Парень перевел глаза на заулыбавшегося Бикмаева, вновь оглядел настороженно выжидающую толпу, неожиданно хрипяще, сорванным крайней усталостью голосом негромко что-то сказал — и вдруг в его руке оказался… мяч. Мяч? Ну да — ободранный, великолепный мяч!

Парень, широчайше улыбаясь, подержал его в левой руке высоко над собой, вскинул над толпой правую, торжествующе потряс двумя выставленными углом пальцами и, победоносно-хрипло рявкнув: «Виктори! Виктори, факин шиит!..» [29]

сильнейшим тренированным ударом запустил мяч в вертикаль над головами и, легко откинувшись на коричнево-матовый кожаный заголовник бронеспинки, сипло захохотал, счастливо раскинув руки за борта.
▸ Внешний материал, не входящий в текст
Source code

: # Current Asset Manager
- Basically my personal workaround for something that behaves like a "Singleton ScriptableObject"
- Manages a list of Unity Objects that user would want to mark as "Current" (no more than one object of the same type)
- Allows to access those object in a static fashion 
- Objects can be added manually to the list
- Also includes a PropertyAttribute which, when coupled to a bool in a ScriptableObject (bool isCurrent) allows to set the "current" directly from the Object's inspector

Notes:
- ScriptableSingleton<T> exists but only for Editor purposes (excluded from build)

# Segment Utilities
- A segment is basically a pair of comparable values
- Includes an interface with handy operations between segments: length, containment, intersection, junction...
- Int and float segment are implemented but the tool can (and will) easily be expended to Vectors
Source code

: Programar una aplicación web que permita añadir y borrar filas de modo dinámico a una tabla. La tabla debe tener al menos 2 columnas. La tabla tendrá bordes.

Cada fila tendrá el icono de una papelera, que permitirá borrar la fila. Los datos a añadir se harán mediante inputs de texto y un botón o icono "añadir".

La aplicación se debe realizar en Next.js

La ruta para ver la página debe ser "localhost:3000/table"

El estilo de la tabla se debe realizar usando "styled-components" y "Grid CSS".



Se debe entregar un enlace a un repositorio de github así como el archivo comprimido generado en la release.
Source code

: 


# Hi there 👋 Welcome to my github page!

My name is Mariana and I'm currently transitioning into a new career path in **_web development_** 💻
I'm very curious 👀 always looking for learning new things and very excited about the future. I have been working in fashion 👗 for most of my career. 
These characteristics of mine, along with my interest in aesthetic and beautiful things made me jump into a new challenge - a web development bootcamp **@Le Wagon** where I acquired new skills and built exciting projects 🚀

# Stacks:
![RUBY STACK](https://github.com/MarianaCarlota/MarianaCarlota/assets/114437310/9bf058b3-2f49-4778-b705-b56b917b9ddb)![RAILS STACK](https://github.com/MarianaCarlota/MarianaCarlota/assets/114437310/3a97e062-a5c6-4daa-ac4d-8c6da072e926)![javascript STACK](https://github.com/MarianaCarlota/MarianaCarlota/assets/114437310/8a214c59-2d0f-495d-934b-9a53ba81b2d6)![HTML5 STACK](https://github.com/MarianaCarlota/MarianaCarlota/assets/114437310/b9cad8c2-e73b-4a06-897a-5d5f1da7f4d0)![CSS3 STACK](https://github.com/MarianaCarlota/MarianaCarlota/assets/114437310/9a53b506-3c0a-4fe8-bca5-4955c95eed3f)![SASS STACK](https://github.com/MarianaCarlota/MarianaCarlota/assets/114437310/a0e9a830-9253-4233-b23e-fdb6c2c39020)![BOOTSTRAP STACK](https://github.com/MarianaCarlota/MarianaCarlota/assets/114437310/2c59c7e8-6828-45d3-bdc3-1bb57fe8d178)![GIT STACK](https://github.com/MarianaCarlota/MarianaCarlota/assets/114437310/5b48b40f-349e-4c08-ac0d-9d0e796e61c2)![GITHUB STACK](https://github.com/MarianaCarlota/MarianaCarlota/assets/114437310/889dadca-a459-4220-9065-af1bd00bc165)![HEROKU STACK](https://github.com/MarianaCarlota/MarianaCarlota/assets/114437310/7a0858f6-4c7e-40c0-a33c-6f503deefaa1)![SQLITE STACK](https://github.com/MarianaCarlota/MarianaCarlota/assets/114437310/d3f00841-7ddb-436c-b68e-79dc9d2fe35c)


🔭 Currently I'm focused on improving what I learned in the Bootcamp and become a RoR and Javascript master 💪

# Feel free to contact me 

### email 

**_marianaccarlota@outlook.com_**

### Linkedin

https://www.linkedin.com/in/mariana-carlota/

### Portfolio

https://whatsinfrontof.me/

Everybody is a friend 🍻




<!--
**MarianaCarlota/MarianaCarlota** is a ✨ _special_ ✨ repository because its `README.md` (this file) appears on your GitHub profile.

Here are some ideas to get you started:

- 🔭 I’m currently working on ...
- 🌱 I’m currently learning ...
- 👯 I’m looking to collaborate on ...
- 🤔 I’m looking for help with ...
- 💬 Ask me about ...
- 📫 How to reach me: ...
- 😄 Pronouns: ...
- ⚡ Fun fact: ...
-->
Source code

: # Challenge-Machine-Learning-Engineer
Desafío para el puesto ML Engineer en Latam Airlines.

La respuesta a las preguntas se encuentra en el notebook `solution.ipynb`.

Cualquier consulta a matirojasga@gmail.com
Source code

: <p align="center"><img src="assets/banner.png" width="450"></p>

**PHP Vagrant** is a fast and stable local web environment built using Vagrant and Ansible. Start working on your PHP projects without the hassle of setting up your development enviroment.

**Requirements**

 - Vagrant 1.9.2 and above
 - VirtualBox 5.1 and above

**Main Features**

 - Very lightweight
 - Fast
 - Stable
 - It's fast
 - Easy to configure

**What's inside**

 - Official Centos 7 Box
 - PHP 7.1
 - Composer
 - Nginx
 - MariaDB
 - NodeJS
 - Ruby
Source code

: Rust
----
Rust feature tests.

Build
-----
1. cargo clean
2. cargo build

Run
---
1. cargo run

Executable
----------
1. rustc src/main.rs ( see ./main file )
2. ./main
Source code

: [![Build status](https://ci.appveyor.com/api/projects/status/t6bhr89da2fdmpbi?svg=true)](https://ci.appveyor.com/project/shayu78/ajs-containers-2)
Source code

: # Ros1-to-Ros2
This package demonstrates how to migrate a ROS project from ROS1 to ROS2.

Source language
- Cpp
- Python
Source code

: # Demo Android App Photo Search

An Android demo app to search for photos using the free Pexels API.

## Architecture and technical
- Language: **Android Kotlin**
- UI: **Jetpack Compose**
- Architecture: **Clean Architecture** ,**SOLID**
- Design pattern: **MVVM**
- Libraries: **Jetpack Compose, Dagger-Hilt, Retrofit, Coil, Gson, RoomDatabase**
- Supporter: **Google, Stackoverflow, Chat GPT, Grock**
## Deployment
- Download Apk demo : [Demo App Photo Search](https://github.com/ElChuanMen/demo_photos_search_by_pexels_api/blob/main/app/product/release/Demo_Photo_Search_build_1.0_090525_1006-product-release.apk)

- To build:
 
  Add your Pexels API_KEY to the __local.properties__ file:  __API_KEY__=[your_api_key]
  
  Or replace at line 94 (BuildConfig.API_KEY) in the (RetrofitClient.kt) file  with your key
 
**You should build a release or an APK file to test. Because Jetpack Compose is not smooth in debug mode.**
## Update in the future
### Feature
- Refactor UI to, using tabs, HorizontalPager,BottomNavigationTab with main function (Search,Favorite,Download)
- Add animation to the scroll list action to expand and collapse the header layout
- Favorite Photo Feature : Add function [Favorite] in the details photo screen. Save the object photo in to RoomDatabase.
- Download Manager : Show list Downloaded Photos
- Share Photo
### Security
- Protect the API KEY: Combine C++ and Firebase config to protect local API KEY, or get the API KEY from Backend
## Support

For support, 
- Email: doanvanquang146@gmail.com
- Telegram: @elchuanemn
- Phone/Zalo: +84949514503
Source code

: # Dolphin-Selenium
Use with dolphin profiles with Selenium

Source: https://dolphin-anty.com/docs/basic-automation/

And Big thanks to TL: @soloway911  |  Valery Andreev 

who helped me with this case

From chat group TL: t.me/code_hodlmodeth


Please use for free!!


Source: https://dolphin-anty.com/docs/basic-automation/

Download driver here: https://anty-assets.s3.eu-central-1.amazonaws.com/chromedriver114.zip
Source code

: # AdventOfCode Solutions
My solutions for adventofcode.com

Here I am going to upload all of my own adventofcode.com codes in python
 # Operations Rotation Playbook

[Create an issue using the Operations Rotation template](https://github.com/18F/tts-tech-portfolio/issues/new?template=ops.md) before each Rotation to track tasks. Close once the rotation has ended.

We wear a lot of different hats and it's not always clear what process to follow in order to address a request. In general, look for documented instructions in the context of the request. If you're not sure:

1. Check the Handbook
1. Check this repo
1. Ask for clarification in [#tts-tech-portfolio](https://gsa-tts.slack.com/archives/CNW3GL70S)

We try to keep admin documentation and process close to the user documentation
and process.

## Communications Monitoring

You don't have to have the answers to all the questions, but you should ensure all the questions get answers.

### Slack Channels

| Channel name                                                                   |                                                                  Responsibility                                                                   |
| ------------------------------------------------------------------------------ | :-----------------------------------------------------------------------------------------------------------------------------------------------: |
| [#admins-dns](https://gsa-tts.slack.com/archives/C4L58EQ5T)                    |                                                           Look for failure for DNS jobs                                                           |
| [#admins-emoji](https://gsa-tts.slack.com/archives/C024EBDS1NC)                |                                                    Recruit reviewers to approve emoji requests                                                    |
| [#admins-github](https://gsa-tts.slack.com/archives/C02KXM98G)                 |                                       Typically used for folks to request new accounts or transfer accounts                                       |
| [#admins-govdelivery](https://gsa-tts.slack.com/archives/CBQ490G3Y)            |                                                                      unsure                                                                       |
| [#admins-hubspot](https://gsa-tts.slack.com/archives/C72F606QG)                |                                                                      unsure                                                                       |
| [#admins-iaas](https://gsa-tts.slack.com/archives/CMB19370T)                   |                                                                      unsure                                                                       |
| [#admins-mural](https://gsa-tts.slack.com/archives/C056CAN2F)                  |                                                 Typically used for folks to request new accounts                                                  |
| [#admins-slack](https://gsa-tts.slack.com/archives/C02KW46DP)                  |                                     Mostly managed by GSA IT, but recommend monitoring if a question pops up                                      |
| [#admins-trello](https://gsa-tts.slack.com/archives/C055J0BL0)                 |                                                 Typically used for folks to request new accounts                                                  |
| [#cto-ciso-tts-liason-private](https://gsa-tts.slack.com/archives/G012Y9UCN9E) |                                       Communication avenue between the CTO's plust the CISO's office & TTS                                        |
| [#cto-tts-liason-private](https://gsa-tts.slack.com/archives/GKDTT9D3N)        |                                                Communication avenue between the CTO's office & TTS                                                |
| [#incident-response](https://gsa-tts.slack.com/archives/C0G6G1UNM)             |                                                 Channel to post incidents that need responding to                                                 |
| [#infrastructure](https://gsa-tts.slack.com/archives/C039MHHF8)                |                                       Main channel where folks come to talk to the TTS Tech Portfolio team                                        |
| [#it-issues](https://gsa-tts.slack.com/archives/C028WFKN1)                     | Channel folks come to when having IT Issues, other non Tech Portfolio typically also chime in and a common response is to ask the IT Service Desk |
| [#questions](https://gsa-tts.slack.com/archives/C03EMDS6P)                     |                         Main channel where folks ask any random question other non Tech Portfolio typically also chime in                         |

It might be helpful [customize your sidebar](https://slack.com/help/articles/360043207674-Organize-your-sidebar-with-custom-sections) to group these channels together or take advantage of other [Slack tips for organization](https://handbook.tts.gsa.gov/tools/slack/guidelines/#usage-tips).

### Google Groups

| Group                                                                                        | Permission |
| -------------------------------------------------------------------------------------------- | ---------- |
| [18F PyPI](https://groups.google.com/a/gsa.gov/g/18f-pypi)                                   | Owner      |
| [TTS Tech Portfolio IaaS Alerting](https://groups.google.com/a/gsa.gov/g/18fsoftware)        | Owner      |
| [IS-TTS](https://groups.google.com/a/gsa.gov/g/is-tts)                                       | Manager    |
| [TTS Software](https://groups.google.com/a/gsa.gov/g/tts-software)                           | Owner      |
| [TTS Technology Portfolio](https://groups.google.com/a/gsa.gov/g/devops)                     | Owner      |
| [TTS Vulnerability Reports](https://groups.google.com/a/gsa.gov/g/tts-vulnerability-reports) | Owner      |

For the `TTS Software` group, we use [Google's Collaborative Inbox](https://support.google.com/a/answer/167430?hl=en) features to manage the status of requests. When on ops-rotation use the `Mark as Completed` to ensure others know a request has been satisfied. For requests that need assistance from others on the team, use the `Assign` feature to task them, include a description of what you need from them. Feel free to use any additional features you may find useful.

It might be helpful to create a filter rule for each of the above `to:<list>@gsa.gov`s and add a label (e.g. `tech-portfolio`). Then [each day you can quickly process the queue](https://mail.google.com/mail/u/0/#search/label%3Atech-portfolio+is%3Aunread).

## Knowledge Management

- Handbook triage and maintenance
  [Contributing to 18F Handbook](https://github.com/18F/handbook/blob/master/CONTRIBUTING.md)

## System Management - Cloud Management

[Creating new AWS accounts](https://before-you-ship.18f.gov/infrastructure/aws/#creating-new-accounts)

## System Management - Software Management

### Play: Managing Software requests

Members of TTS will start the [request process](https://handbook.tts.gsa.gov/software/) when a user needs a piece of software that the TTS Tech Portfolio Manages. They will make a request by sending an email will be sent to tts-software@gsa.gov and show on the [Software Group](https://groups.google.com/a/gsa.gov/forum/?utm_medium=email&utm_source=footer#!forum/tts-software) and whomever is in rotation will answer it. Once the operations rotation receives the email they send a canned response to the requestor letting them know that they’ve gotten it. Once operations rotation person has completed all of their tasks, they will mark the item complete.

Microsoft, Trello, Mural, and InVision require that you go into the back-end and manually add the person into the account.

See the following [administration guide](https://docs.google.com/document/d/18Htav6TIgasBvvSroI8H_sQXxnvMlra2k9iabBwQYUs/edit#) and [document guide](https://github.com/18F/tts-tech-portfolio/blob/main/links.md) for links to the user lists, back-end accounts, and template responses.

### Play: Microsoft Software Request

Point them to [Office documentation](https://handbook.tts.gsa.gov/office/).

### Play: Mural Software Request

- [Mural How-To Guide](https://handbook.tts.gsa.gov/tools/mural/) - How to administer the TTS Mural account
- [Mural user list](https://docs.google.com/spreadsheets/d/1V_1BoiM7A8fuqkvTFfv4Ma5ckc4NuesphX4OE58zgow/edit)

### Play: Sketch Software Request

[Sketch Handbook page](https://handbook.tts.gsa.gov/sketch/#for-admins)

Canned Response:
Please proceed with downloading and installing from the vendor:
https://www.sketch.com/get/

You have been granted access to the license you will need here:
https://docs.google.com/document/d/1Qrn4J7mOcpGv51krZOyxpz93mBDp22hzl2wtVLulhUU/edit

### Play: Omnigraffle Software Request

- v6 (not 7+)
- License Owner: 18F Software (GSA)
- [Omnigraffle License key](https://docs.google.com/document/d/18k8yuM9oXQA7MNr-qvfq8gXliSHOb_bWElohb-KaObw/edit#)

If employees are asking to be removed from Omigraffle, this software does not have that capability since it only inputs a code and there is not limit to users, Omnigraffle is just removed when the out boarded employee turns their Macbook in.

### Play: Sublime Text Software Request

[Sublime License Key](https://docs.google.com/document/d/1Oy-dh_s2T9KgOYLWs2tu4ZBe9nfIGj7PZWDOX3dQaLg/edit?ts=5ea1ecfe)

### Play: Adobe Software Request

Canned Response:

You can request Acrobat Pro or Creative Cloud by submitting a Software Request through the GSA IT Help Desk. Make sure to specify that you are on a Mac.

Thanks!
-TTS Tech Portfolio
И все. Все! Мяч со свистом взлетел свечой в изумленные небеса, толпа разом освобожденно-радостно басом взревела и массой ринулась к самолету. Симонова больно шарахнули в спину и едва не подмяли, а парнишку уже тащили, волокли на руках из кабины, обнимали, тискали, били по спине, тыкали ему в нос раскрытые портсигары, мяли руки, кто-то орал: «Точно — виктория! Виктория, матерь вашу!», кто-то с видом знатока лез в чужую, необычно широкую и просторную кабину, и бесполезно было пытаться что-либо понять, ясно было одно: люди счастливы. Счастливы! Ведь человек жив, и он здесь, и победа тоже здесь, все-таки победа — громадная, оглушительно-прекрасная победа! Несердито сердился замполит, безнадежно пытаясь навести порядок; веселым мальчишеским басом ругался командир полка; кто-то громко, отсчитывал шаги, устанавливая тут же, за капониром, футбольные ворота из шлемофонов, патронных ящиков и красных тормозных колодок, и кто-то резонно протестующе кричал: «Мужики, его ж сначала накормить надо!», а ему столь же резонно возражали: «Вот ты и будешь с полным брюхом за мячиком скакать…»

29

«Победа! Победа…» — далее следует неприличное выражение.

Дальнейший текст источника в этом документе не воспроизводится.